PROBLEM TO WORK ON —
For the entries that follow, state how many lines include the word "counterexample", giving the number and nothing else.

MATERIAL SHOWN —
-*-*-

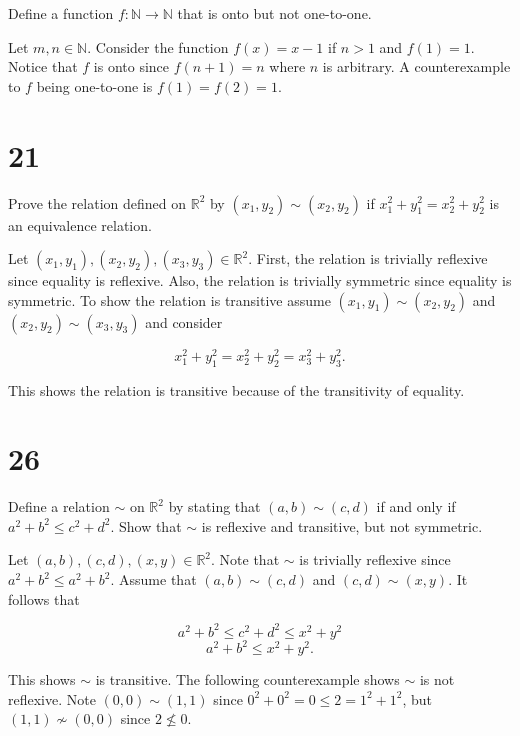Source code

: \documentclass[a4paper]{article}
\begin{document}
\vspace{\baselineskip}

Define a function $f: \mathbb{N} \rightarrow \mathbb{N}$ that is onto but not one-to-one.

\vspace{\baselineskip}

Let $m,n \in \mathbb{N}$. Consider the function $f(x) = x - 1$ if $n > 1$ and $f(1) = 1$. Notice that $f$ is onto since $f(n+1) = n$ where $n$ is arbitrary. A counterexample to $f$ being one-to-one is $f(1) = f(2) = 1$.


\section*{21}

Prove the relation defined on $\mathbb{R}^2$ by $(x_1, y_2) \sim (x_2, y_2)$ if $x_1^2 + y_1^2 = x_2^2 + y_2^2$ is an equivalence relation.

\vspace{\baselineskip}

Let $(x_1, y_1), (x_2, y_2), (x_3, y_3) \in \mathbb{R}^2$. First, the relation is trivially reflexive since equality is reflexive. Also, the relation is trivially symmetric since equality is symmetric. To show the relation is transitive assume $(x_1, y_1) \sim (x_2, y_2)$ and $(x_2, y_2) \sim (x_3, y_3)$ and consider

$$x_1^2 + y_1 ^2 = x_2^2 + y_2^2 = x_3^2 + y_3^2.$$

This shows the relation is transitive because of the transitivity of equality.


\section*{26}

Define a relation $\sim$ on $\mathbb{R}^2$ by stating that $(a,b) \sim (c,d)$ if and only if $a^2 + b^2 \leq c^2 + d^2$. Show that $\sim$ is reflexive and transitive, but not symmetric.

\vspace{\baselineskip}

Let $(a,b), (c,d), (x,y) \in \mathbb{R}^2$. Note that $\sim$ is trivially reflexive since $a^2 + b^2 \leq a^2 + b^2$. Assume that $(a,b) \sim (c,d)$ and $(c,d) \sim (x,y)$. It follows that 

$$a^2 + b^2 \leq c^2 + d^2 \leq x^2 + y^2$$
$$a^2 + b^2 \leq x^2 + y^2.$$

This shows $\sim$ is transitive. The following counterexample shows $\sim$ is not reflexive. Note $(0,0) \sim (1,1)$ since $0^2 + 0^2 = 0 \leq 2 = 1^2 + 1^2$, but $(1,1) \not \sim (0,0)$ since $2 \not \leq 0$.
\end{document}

-*-*-

RESPONSE TO THE EXERCISE —
2